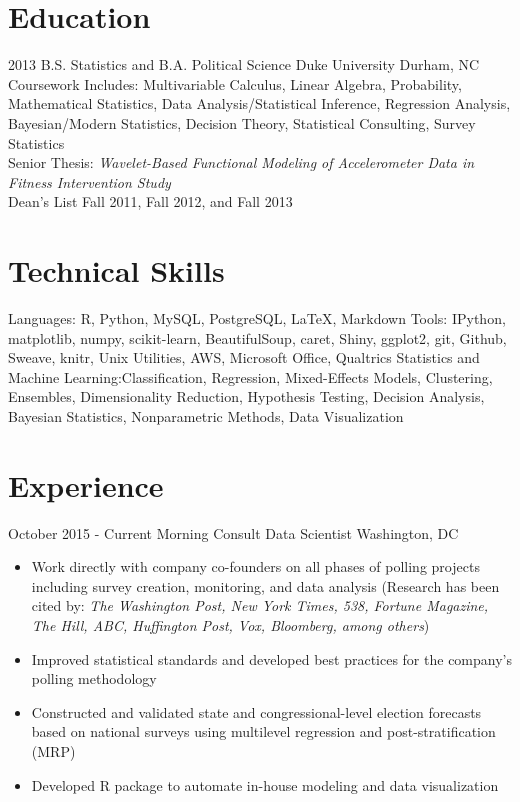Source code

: \documentclass[10pt,a4paper,sans]{moderncv}        %
\begin{document}
\makecvtitle\vspace{-6ex}                          %

\section{Education} 
\cventry
	{2013}
	{B.S. Statistics and B.A. Political Science}
	{Duke University}
	{Durham, NC}
	{}
	{Coursework Includes: Multivariable Calculus, Linear Algebra, Probability, Mathematical Statistics, 
	Data Analysis/Statistical Inference, Regression Analysis, Bayesian/Modern Statistics, Decision Theory,
	Statistical Consulting, Survey Statistics
	\\Senior Thesis: \textit{Wavelet-Based Functional Modeling of Accelerometer Data in Fitness Intervention Study}
	\\Dean's List Fall 2011, Fall 2012, and Fall 2013} 

\section{Technical Skills}
\cvitem
  {Languages:}
  {R, Python, MySQL, PostgreSQL, \LaTeX, Markdown}
\cvitem
  {Tools:}
  {IPython, matplotlib, numpy, scikit-learn, BeautifulSoup, caret, Shiny, ggplot2, git, Github, Sweave, knitr, Unix Utilities, AWS,
  Microsoft Office, Qualtrics}
\cvitem
  {Statistics and Machine Learning:}{Classification, Regression, Mixed-Effects Models, Clustering, Ensembles, Dimensionality Reduction,
  Hypothesis Testing, Decision Analysis, Bayesian Statistics, Nonparametric Methods, Data Visualization}

\section{Experience}
\cventry
  {October 2015 - Current}
  {Morning Consult Data Scientist}
  {}
  {Washington, DC}
  {}
  {
    \begin{itemize}
      \item{Work directly with company co-founders on all phases of polling projects including survey creation, monitoring, and data analysis
      (Research has been cited by: \textit{The Washington Post, New York Times, 538, Fortune Magazine, The Hill, ABC, Huffington Post, Vox, Bloomberg, among others})}
      \item{Improved statistical standards and developed best practices for the company’s polling methodology}
      \item{Constructed and validated state and congressional-level election forecasts based on national surveys using multilevel regression 
      and post-stratification (MRP)}
      \item{Developed R package to automate in-house modeling and data visualization}
    \end{itemize}
  }
  
\end{document}
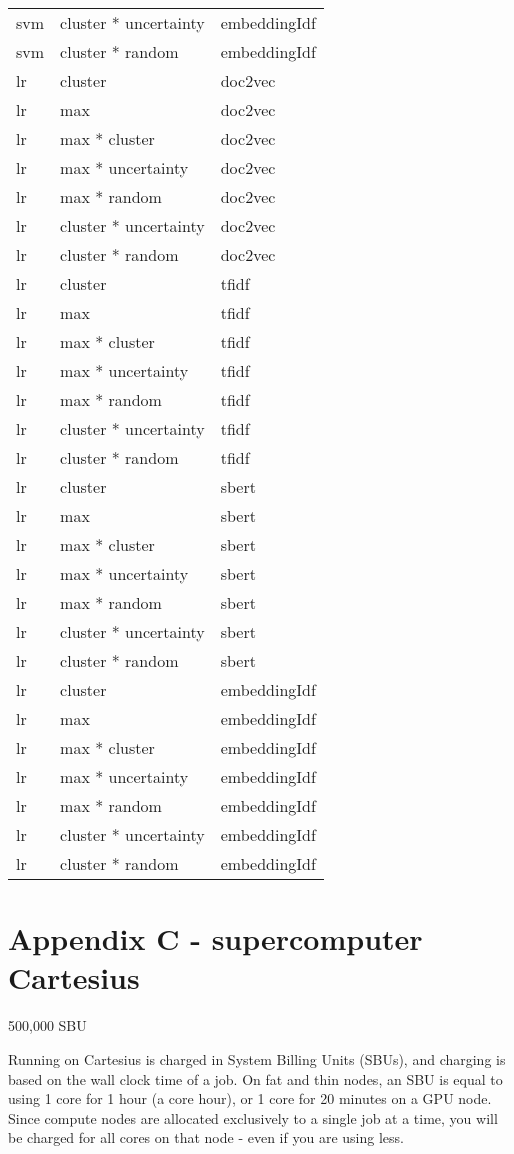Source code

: \documentclass[
]{article}
\begin{document}
\begin{longtable}{lll}
svm & cluster * uncertainty & embeddingIdf\\
\addlinespace
svm & cluster * random & embeddingIdf\\
lr & cluster & doc2vec\\
lr & max & doc2vec\\
lr & max * cluster & doc2vec\\
lr & max * uncertainty & doc2vec\\
\addlinespace
lr & max * random & doc2vec\\
lr & cluster * uncertainty & doc2vec\\
lr & cluster * random & doc2vec\\
lr & cluster & tfidf\\
lr & max & tfidf\\
\addlinespace
lr & max * cluster & tfidf\\
lr & max * uncertainty & tfidf\\
lr & max * random & tfidf\\
lr & cluster * uncertainty & tfidf\\
lr & cluster * random & tfidf\\
\addlinespace
lr & cluster & sbert\\
lr & max & sbert\\
lr & max * cluster & sbert\\
lr & max * uncertainty & sbert\\
lr & max * random & sbert\\
\addlinespace
lr & cluster * uncertainty & sbert\\
lr & cluster * random & sbert\\
lr & cluster & embeddingIdf\\
lr & max & embeddingIdf\\
lr & max * cluster & embeddingIdf\\
\addlinespace
lr & max * uncertainty & embeddingIdf\\
lr & max * random & embeddingIdf\\
lr & cluster * uncertainty & embeddingIdf\\
lr & cluster * random & embeddingIdf\\*
\end{longtable}

\hypertarget{appendix-c---supercomputer-cartesius}{%
\section{Appendix C - supercomputer
Cartesius}\label{appendix-c---supercomputer-cartesius}}

500,000 SBU

Running on Cartesius is charged in System Billing Units (SBUs), and
charging is based on the wall clock time of a job. On fat and thin
nodes, an SBU is equal to using 1 core for 1 hour (a core hour), or 1
core for 20 minutes on a GPU node. Since compute nodes are allocated
exclusively to a single job at a time, you will be charged for all cores
on that node - even if you are using less.

\printbibliography[title=References]
\end{document}
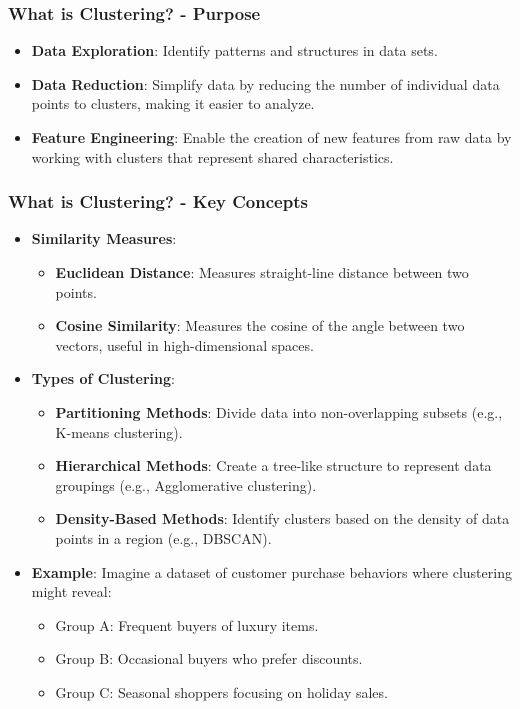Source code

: \documentclass[aspectratio=169]{beamer}
\begin{document}
\begin{frame}[fragile]
    \frametitle{What is Clustering? - Purpose}
    \begin{itemize}
        \item \textbf{Data Exploration}: Identify patterns and structures in data sets.
        \item \textbf{Data Reduction}: Simplify data by reducing the number of individual data points to clusters, making it easier to analyze.
        \item \textbf{Feature Engineering}: Enable the creation of new features from raw data by working with clusters that represent shared characteristics.
    \end{itemize}
\end{frame}

\begin{frame}[fragile]
    \frametitle{What is Clustering? - Key Concepts}
    \begin{itemize}
        \item \textbf{Similarity Measures}:
        \begin{itemize}
            \item \textbf{Euclidean Distance}: Measures straight-line distance between two points.
            \item \textbf{Cosine Similarity}: Measures the cosine of the angle between two vectors, useful in high-dimensional spaces.
        \end{itemize}
        
        \item \textbf{Types of Clustering}:
        \begin{itemize}
            \item \textbf{Partitioning Methods}: Divide data into non-overlapping subsets (e.g., K-means clustering).
            \item \textbf{Hierarchical Methods}: Create a tree-like structure to represent data groupings (e.g., Agglomerative clustering).
            \item \textbf{Density-Based Methods}: Identify clusters based on the density of data points in a region (e.g., DBSCAN).
        \end{itemize}
        
        \item \textbf{Example}:
        Imagine a dataset of customer purchase behaviors where clustering might reveal:
        \begin{itemize}
            \item Group A: Frequent buyers of luxury items.
            \item Group B: Occasional buyers who prefer discounts.
            \item Group C: Seasonal shoppers focusing on holiday sales.
        \end{itemize}
    \end{itemize}
\end{frame}
\end{document}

| Task item |
Word for word, retype the lines in the entries above that run from the one with "500,000 SBU" through the one with "in data sets.". Both ends count; pictures do not.

| Expected answer |
500,000 SBU

Running on Cartesius is charged in System Billing Units (SBUs), and
charging is based on the wall clock time of a job. On fat and thin
nodes, an SBU is equal to using 1 core for 1 hour (a core hour), or 1
core for 20 minutes on a GPU node. Since compute nodes are allocated
exclusively to a single job at a time, you will be charged for all cores
on that node - even if you are using less.

\printbibliography[title=References]
\end{document}
Source code

: \documentclass[aspectratio=169]{beamer}
\begin{document}
\begin{frame}[fragile]
    \frametitle{What is Clustering? - Purpose}
    \begin{itemize}
        \item \textbf{Data Exploration}: Identify patterns and structures in data sets.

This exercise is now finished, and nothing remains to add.